= Data =

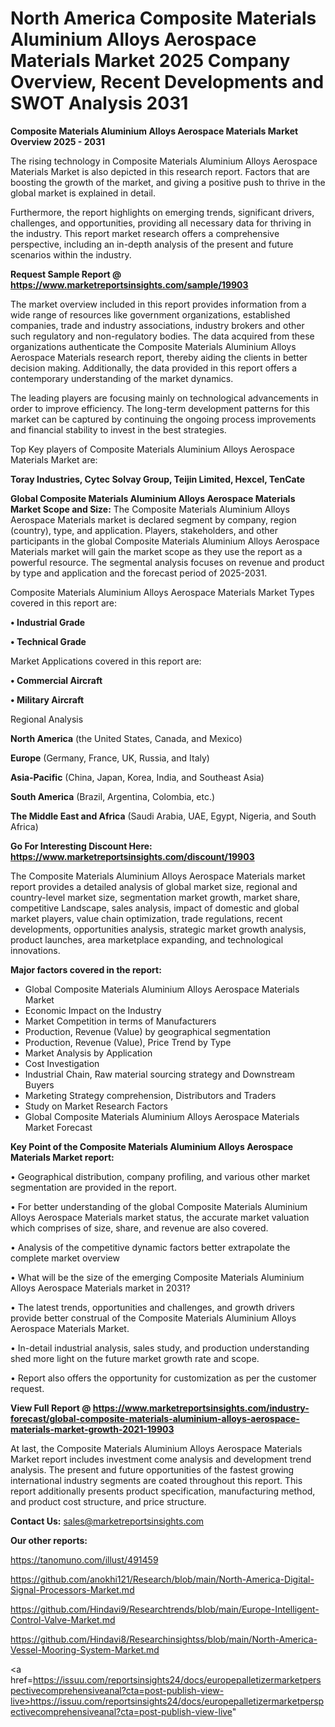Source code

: # North America Composite Materials Aluminium Alloys Aerospace Materials Market 2025 Company Overview, Recent Developments and SWOT Analysis 2031

<Strong> Composite Materials Aluminium Alloys Aerospace Materials Market Overview 2025 - 2031</strong>

The rising technology in Composite Materials Aluminium Alloys Aerospace Materials Market is also depicted in this research report. Factors that are boosting the growth of the market, and giving a positive push to thrive in the global market is explained in detail.

Furthermore, the report highlights on emerging trends, significant drivers, challenges, and opportunities, providing all necessary data for thriving in the industry. This report market research offers a comprehensive perspective, including an in-depth analysis of the present and future scenarios within the industry.

<strong>Request Sample Report @ <a href=https://www.marketreportsinsights.com/sample/19903>https://www.marketreportsinsights.com/sample/19903</a></strong>

The market overview included in this report provides information from a wide range of resources like government organizations, established companies, trade and industry associations, industry brokers and other such regulatory and non-regulatory bodies. The data acquired from these organizations authenticate the Composite Materials Aluminium Alloys Aerospace Materials research report, thereby aiding the clients in better decision making. Additionally, the data provided in this report offers a contemporary understanding of the market dynamics.

The leading players are focusing mainly on technological advancements in order to improve efficiency. The long-term development patterns for this market can be captured by continuing the ongoing process improvements and financial stability to invest in the best strategies.

Top Key players of Composite Materials Aluminium Alloys Aerospace Materials Market are:

<strong>Toray Industries, Cytec Solvay Group, Teijin Limited, Hexcel, TenCate</strong>

<strong><b>Global Composite Materials Aluminium Alloys Aerospace Materials Market Scope and Size:</b></strong>
The Composite Materials Aluminium Alloys Aerospace Materials market is declared segment by company, region (country), type, and application. Players, stakeholders, and other participants in the global Composite Materials Aluminium Alloys Aerospace Materials market will gain the market scope as they use the report as a powerful resource. The segmental analysis focuses on revenue and product by type and application and the forecast period of 2025-2031.

Composite Materials Aluminium Alloys Aerospace Materials Market Types covered in this report are:

<strong>• Industrial Grade

• Technical Grade</strong>

Market Applications covered in this report are:

<strong>• Commercial Aircraft

• Military Aircraft</strong> 

Regional Analysis

<strong>North America</strong> (the United States, Canada, and Mexico)

<strong>Europe</strong> (Germany, France, UK, Russia, and Italy)

<strong>Asia-Pacific</strong> (China, Japan, Korea, India, and Southeast Asia)

<strong>South America</strong> (Brazil, Argentina, Colombia, etc.)

<strong>The Middle East and Africa</strong> (Saudi Arabia, UAE, Egypt, Nigeria, and South Africa)

<strong>Go For Interesting Discount Here: <a href=https://www.marketreportsinsights.com/discount/19903>https://www.marketreportsinsights.com/discount/19903</a></strong>

The Composite Materials Aluminium Alloys Aerospace Materials market report provides a detailed analysis of global market size, regional and country-level market size, segmentation market growth, market share, competitive Landscape, sales analysis, impact of domestic and global market players, value chain optimization, trade regulations, recent developments, opportunities analysis, strategic market growth analysis, product launches, area marketplace expanding, and technological innovations.

<strong><b>Major factors covered in the report:</b></strong>
<ul>
  <li>Global Composite Materials Aluminium Alloys Aerospace Materials Market </li>
  <li>Economic Impact on the Industry</li>
  <li>Market Competition in terms of Manufacturers</li>
  <li>Production, Revenue (Value) by geographical segmentation</li>
  <li>Production, Revenue (Value), Price Trend by Type</li>
  <li>Market Analysis by Application</li>
  <li>Cost Investigation</li>
  <li>Industrial Chain, Raw material sourcing strategy and Downstream Buyers</li>
  <li>Marketing Strategy comprehension, Distributors and Traders</li>
  <li>Study on Market Research Factors</li>
  <li>Global Composite Materials Aluminium Alloys Aerospace Materials Market Forecast</li>
</ul>

<strong><b>Key Point of the Composite Materials Aluminium Alloys Aerospace Materials Market report:</b></strong>

• Geographical distribution, company profiling, and various other market segmentation are provided in the report.

• For better understanding of the global Composite Materials Aluminium Alloys Aerospace Materials market status, the accurate market valuation which comprises of size, share, and revenue are also covered.

• Analysis of the competitive dynamic factors better extrapolate the complete market overview

• What will be the size of the emerging Composite Materials Aluminium Alloys Aerospace Materials market in 2031?

• The latest trends, opportunities and challenges, and growth drivers provide better construal of the Composite Materials Aluminium Alloys Aerospace Materials Market.

• In-detail industrial analysis, sales study, and production understanding shed more light on the future market growth rate and scope.

• Report also offers the opportunity for customization as per the customer request.

<strong><b>View Full Report @ <a href=https://www.marketreportsinsights.com/industry-forecast/global-composite-materials-aluminium-alloys-aerospace-materials-market-growth-2021-19903>https://www.marketreportsinsights.com/industry-forecast/global-composite-materials-aluminium-alloys-aerospace-materials-market-growth-2021-19903</a></b></strong>


At last, the Composite Materials Aluminium Alloys Aerospace Materials Market report includes investment come analysis and development trend analysis. The present and future opportunities of the fastest growing international industry segments are coated throughout this report. This report additionally presents product specification, manufacturing method, and product cost structure, and price structure.

<strong>Contact Us:</strong>
sales@marketreportsinsights.com

<strong>Our other reports:</strong>

<a href=https://tanomuno.com/illust/491459>https://tanomuno.com/illust/491459</a>

<a href=https://github.com/anokhi121/Research/blob/main/North-America-Digital-Signal-Processors-Market.md>https://github.com/anokhi121/Research/blob/main/North-America-Digital-Signal-Processors-Market.md</a>

<a href=https://github.com/Hindavi9/Researchtrends/blob/main/Europe-Intelligent-Control-Valve-Market.md>https://github.com/Hindavi9/Researchtrends/blob/main/Europe-Intelligent-Control-Valve-Market.md</a>

<a href=https://github.com/Hindavi8/Researchinsightss/blob/main/North-America-Vessel-Mooring-System-Market.md>https://github.com/Hindavi8/Researchinsightss/blob/main/North-America-Vessel-Mooring-System-Market.md</a>

<a href=https://issuu.com/reportsinsights24/docs/europepalletizermarketperspectivecomprehensiveanal?cta=post-publish-view-live>https://issuu.com/reportsinsights24/docs/europepalletizermarketperspectivecomprehensiveanal?cta=post-publish-view-live</a>"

= Task requirements =
Although the records contain pictures, your copy should hold only the text, reproduced exactly.

= Answer to this exercise =
Source code

: # North America Composite Materials Aluminium Alloys Aerospace Materials Market 2025 Company Overview, Recent Developments and SWOT Analysis 2031

<Strong> Composite Materials Aluminium Alloys Aerospace Materials Market Overview 2025 - 2031</strong>

The rising technology in Composite Materials Aluminium Alloys Aerospace Materials Market is also depicted in this research report. Factors that are boosting the growth of the market, and giving a positive push to thrive in the global market is explained in detail.

Furthermore, the report highlights on emerging trends, significant drivers, challenges, and opportunities, providing all necessary data for thriving in the industry. This report market research offers a comprehensive perspective, including an in-depth analysis of the present and future scenarios within the industry.

<strong>Request Sample Report @ <a href=https://www.marketreportsinsights.com/sample/19903>https://www.marketreportsinsights.com/sample/19903</a></strong>

The market overview included in this report provides information from a wide range of resources like government organizations, established companies, trade and industry associations, industry brokers and other such regulatory and non-regulatory bodies. The data acquired from these organizations authenticate the Composite Materials Aluminium Alloys Aerospace Materials research report, thereby aiding the clients in better decision making. Additionally, the data provided in this report offers a contemporary understanding of the market dynamics.

The leading players are focusing mainly on technological advancements in order to improve efficiency. The long-term development patterns for this market can be captured by continuing the ongoing process improvements and financial stability to invest in the best strategies.

Top Key players of Composite Materials Aluminium Alloys Aerospace Materials Market are:

<strong>Toray Industries, Cytec Solvay Group, Teijin Limited, Hexcel, TenCate</strong>

<strong><b>Global Composite Materials Aluminium Alloys Aerospace Materials Market Scope and Size:</b></strong>
The Composite Materials Aluminium Alloys Aerospace Materials market is declared segment by company, region (country), type, and application. Players, stakeholders, and other participants in the global Composite Materials Aluminium Alloys Aerospace Materials market will gain the market scope as they use the report as a powerful resource. The segmental analysis focuses on revenue and product by type and application and the forecast period of 2025-2031.

Composite Materials Aluminium Alloys Aerospace Materials Market Types covered in this report are:

<strong>• Industrial Grade

• Technical Grade</strong>

Market Applications covered in this report are:

<strong>• Commercial Aircraft

• Military Aircraft</strong> 

Regional Analysis

<strong>North America</strong> (the United States, Canada, and Mexico)

<strong>Europe</strong> (Germany, France, UK, Russia, and Italy)

<strong>Asia-Pacific</strong> (China, Japan, Korea, India, and Southeast Asia)

<strong>South America</strong> (Brazil, Argentina, Colombia, etc.)

<strong>The Middle East and Africa</strong> (Saudi Arabia, UAE, Egypt, Nigeria, and South Africa)

<strong>Go For Interesting Discount Here: <a href=https://www.marketreportsinsights.com/discount/19903>https://www.marketreportsinsights.com/discount/19903</a></strong>

The Composite Materials Aluminium Alloys Aerospace Materials market report provides a detailed analysis of global market size, regional and country-level market size, segmentation market growth, market share, competitive Landscape, sales analysis, impact of domestic and global market players, value chain optimization, trade regulations, recent developments, opportunities analysis, strategic market growth analysis, product launches, area marketplace expanding, and technological innovations.

<strong><b>Major factors covered in the report:</b></strong>
<ul>
  <li>Global Composite Materials Aluminium Alloys Aerospace Materials Market </li>
  <li>Economic Impact on the Industry</li>
  <li>Market Competition in terms of Manufacturers</li>
  <li>Production, Revenue (Value) by geographical segmentation</li>
  <li>Production, Revenue (Value), Price Trend by Type</li>
  <li>Market Analysis by Application</li>
  <li>Cost Investigation</li>
  <li>Industrial Chain, Raw material sourcing strategy and Downstream Buyers</li>
  <li>Marketing Strategy comprehension, Distributors and Traders</li>
  <li>Study on Market Research Factors</li>
  <li>Global Composite Materials Aluminium Alloys Aerospace Materials Market Forecast</li>
</ul>

<strong><b>Key Point of the Composite Materials Aluminium Alloys Aerospace Materials Market report:</b></strong>

• Geographical distribution, company profiling, and various other market segmentation are provided in the report.

• For better understanding of the global Composite Materials Aluminium Alloys Aerospace Materials market status, the accurate market valuation which comprises of size, share, and revenue are also covered.

• Analysis of the competitive dynamic factors better extrapolate the complete market overview

• What will be the size of the emerging Composite Materials Aluminium Alloys Aerospace Materials market in 2031?

• The latest trends, opportunities and challenges, and growth drivers provide better construal of the Composite Materials Aluminium Alloys Aerospace Materials Market.

• In-detail industrial analysis, sales study, and production understanding shed more light on the future market growth rate and scope.

• Report also offers the opportunity for customization as per the customer request.

<strong><b>View Full Report @ <a href=https://www.marketreportsinsights.com/industry-forecast/global-composite-materials-aluminium-alloys-aerospace-materials-market-growth-2021-19903>https://www.marketreportsinsights.com/industry-forecast/global-composite-materials-aluminium-alloys-aerospace-materials-market-growth-2021-19903</a></b></strong>


At last, the Composite Materials Aluminium Alloys Aerospace Materials Market report includes investment come analysis and development trend analysis. The present and future opportunities of the fastest growing international industry segments are coated throughout this report. This report additionally presents product specification, manufacturing method, and product cost structure, and price structure.

<strong>Contact Us:</strong>
sales@marketreportsinsights.com

<strong>Our other reports:</strong>

<a href=https://tanomuno.com/illust/491459>https://tanomuno.com/illust/491459</a>

<a href=https://github.com/anokhi121/Research/blob/main/North-America-Digital-Signal-Processors-Market.md>https://github.com/anokhi121/Research/blob/main/North-America-Digital-Signal-Processors-Market.md</a>

<a href=https://github.com/Hindavi9/Researchtrends/blob/main/Europe-Intelligent-Control-Valve-Market.md>https://github.com/Hindavi9/Researchtrends/blob/main/Europe-Intelligent-Control-Valve-Market.md</a>

<a href=https://github.com/Hindavi8/Researchinsightss/blob/main/North-America-Vessel-Mooring-System-Market.md>https://github.com/Hindavi8/Researchinsightss/blob/main/North-America-Vessel-Mooring-System-Market.md</a>

<a href=https://issuu.com/reportsinsights24/docs/europepalletizermarketperspectivecomprehensiveanal?cta=post-publish-view-live>https://issuu.com/reportsinsights24/docs/europepalletizermarketperspectivecomprehensiveanal?cta=post-publish-view-live</a>"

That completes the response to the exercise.